#!/usr/bin/env python
# coding: utf-8
#
#
# This notebook is an element of the [risk-engineering.org courseware](https://risk-engineering.org/). It can be distributed under the terms of the [Creative Commons Attribution-ShareAlike licence](https://creativecommons.org/licenses/by-sa/4.0/).
#
# Author: Eric Marsden .
#
# ---
#
# In this notebook, we illustrate NumPy features for working with correlated data. Check the [associated lecture slides](https://risk-engineering.org/correlation/) for background material and to download this content as a Jupyter/Python notebook.
# # Linear correlation
# In[18]:
import numpy
import matplotlib.pyplot as plt
import scipy.stats
plt.style.use("bmh")
get_ipython().run_line_magic('config', 'InlineBackend.figure_formats=["svg"]')
# In[19]:
X = numpy.random.normal(10, 1, 100)
X
# In[20]:
Y = -X + numpy.random.normal(0, 1, 100)
# In[21]:
plt.scatter(X, Y);
# Looking at the scatterplot above, we can see that the random variables $X$ and $Y$ are *correlated*. There are various statistical measures that allow us to quantify the degree of linear correlation. The most commonly used is [Pearson’s product-moment correlation coefficient](https://en.wikipedia.org/wiki/Pearson_product-moment_correlation_coefficient). It is available in `scipy.stats`.
# In[22]:
scipy.stats.pearsonr(X, Y)
# The first return value is the linear correlation coefficient, a value between -1 and 1 which measures the strength of the linear correlation. A value greater than 0.9 indicates a strong positive linear correlation, and a value lower than -0.9 indicates strong negative linear correlation (when $X$ increases, $Y$ decreases).
#
# (The second return value is a *p-value*, which is a measure of the confidence which can be placed in the estimation of the correlation coefficient (smaller = more confidence). It tells you the probability of an uncorrelated system producing datasets that have a Pearson correlation at least as extreme as the one computed from these datasets. Here we have a very very low p-value, so high confidence in the estimated value of the correlation coefficient.)
# ## Exercises
# **Exercise**: show that when the error in $Y$ decreases, the correlation coefficient increases.
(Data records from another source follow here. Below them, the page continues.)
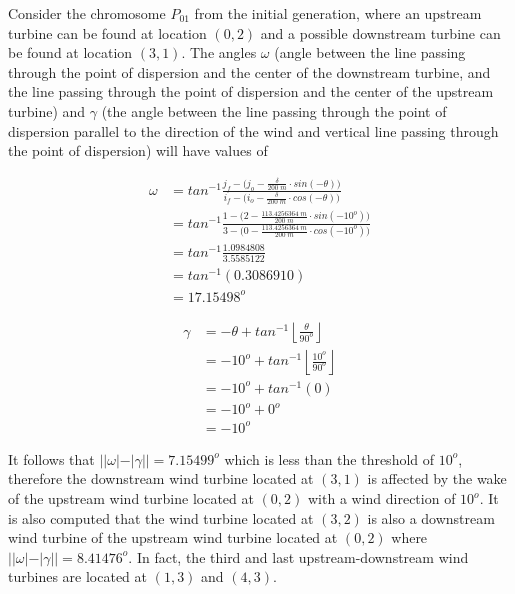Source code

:     Consider the chromosome $P_{01}$ from the initial generation, where an upstream turbine can be found at location $(0,2)$ and a possible downstream turbine can be found at location $(3,1)$. The angles $\omega$ (angle between the line passing through the point of dispersion and the center of the downstream turbine, and the line passing through the point of dispersion and the center of the upstream turbine) and $\gamma$ (the angle between the line passing through the point of dispersion parallel to the direction of the wind and vertical line passing through the point of dispersion) will have values of
    \begin{multicols}{2}
        \begin{align*}
            \omega
            &= tan^{-1}\frac{j_f-\Big(j_o-\frac{\delta}{200\;m}\cdot sin(-\theta)\Big)}{i_f-\Big(i_o-\frac{\delta}{200\;m}\cdot cos(-\theta)\Big)} \\
            &= tan^{-1}\frac{1-\Big(2-\frac{113.4256364\;m}{200\;m}\cdot sin(-10^o)\Big)}{3-\Big(0-\frac{113.4256364\;m}{200\;m}\cdot cos(-10^o)\Big)} \\
            &= tan^{-1}\frac{1.0984808}{3.5585122} \\
            &= tan^{-1}(0.3086910) \\ 
            &= 17.15498^o
        \end{align*}
        
        \begin{align*}
            \gamma
            &= -\theta + tan^{-1}\left \lfloor{\frac{\theta}{90^o}}\right \rfloor \\
            &= -10^o + tan^{-1}\left \lfloor{\frac{10^o}{90^o}}\right \rfloor \\
            &= -10^o + tan^{-1}(0) \\
            &= -10^o + 0^o \\ 
            &= -10^o
        \end{align*}
    \end{multicols}
    It follows that $||\omega|-|\gamma||=7.15499^o$ which is less than the threshold of $10^o$, therefore the downstream wind turbine located at $(3,1)$ is affected by the wake of the upstream wind turbine located at $(0,2)$ with a wind direction of $10^o$. It is also computed that the wind turbine located at $(3,2)$ is also a downstream wind turbine of the upstream wind turbine located at $(0,2)$ where $||\omega|-|\gamma||=8.41476^o$. In fact, the third and last upstream-downstream wind turbines are located at $(1,3)$ and $(4,3)$.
# **Exercise**: produce data and a plot with a negative correlation coefficient.
# ## Anscombe’s quartet
# Let’s examine four datasets produced by the statistician [Francis Anscombe](https://en.wikipedia.org/wiki/Frank_Anscombe) to illustrate the importance of exploring your data qualitatively (for example by plotting the data), rather than relying only on summary statistics such as the linear correlation coefficient.
# In[23]:
x = numpy.array([10, 8, 13, 9, 11, 14, 6, 4, 12, 7, 5])
y1 = numpy.array([8.04, 6.95, 7.58, 8.81, 8.33, 9.96, 7.24, 4.26, 10.84, 4.82, 5.68])
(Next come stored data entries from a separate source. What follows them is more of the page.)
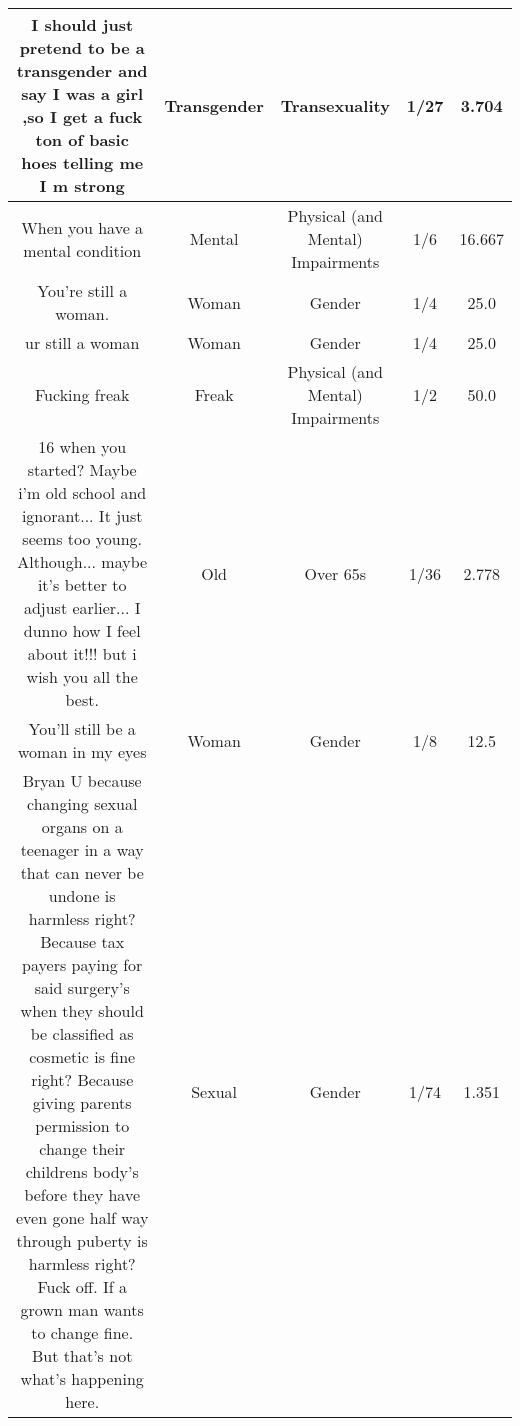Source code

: \documentclass[11pt]{article}
\newlength\mylength
\begin{document}
\begin{center}
\begin{longtable}{|C{.40\mylength}|C{.30\mylength}|C{.15\mylength}|C{.15\mylength}|C{.15\mylength}|}
  I should just pretend to be a transgender and say I was a girl ,so I get a fuck ton of basic hoes telling me I m strong  & Transgender & Transexuality & 1/27 & 3.704 \\  \hline
  When you have a mental condition  & Mental & Physical (and Mental) Impairments & 1/6 & 16.667 \\  \hline
  You're still a woman.  & Woman & Gender & 1/4 & 25.0 \\  \hline
  ur still a woman  & Woman & Gender & 1/4 & 25.0 \\  \hline
  Fucking freak  & Freak & Physical (and Mental) Impairments & 1/2 & 50.0 \\  \hline
  16 when you started? Maybe i'm old school and ignorant... It just seems too young. Although... maybe it's better to adjust earlier... I dunno how I feel about it!!! but i wish you all the best.  & Old & Over 65s & 1/36 & 2.778 \\  \hline
  You'll still be a woman in my eyes  & Woman & Gender & 1/8 & 12.5 \\  \hline
  Bryan U  because changing sexual organs on a teenager in a way that can never be undone is harmless right? Because tax payers paying for said surgery's when they should be classified as cosmetic is fine right? Because giving parents permission to change their childrens body's before they have even gone half way through puberty is harmless right? Fuck off. If a grown man wants to change fine. But that's not what's happening here.  & Sexual & Gender & 1/74 & 1.351 \\  \hline

\end{longtable}
\end{center}
\end{document}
y2 = numpy.array([9.14, 8.14, 8.74, 8.77, 9.26, 8.10, 6.13, 3.10, 9.13, 7.26, 4.74])
y3 = numpy.array([7.46, 6.77, 12.74, 7.11, 7.81, 8.84, 6.08, 5.39, 8.15, 6.42, 5.73])
x4 = numpy.array([8,8,8,8,8,8,8,19,8,8,8])
y4 = numpy.array([6.58,5.76,7.71,8.84,8.47,7.04,5.25,12.50,5.56,7.91,6.89])
# In[24]:
plt.scatter(x, y1)
plt.title("Anscombe quartet n°1")
plt.margins(0.1)
# In[25]:
scipy.stats.pearsonr(x, y1)
# In[26]:
plt.scatter(x, y2)
plt.title("Anscombe quartet n°2")
plt.margins(0.1)
# In[27]:
scipy.stats.pearsonr(x, y2)
# In[28]:
plt.scatter(x, y3)
plt.title("Anscombe quartet n°3")
plt.margins(0.1)
# In[29]:
scipy.stats.pearsonr(x, y3)
# In[30]:
plt.scatter(x4, y4)
plt.title("Anscombe quartet n°4")
plt.margins(0.1)
# In[31]:
scipy.stats.pearsonr(x4, y4)
# Notice that the linear correlation coefficient (Pearson's $r$) of the four datasets is identical, though clearly the relationship between $X$ and $Y$ is very different in each case! This illustrates the risks of depending only on quantitative descriptors to understand your datasets: you should also use different types of plots to give you a better overview of the data.
# ## The Datasaurus
# The [Datasaurus](http://www.thefunctionalart.com/2016/08/download-datasaurus-never-trust-summary.html) provides another illustration of the importance of plotting your data to make sure it doesn't contain any surprises, rather than relying only on summary statistics.
# In[32]:
import pandas
ds = pandas.read_csv("https://risk-engineering.org/static/data/datasaurus.csv", header=None)
ds.describe()
# In[33]:
scipy.stats.pearsonr(ds[0], ds[1])
# These summary statistics don't look too nasty, but check out the data once it's plotted!
# In[34]:
plt.scatter(ds[0], ds[1]);
# [This article](https://www.autodeskresearch.com/publications/samestats) titled *Same Stats, Different Graphs: Generating Datasets with Varied Appearance and Identical Statistics through Simulated Annealing* runs a lot further with this concept.
# In[ ]: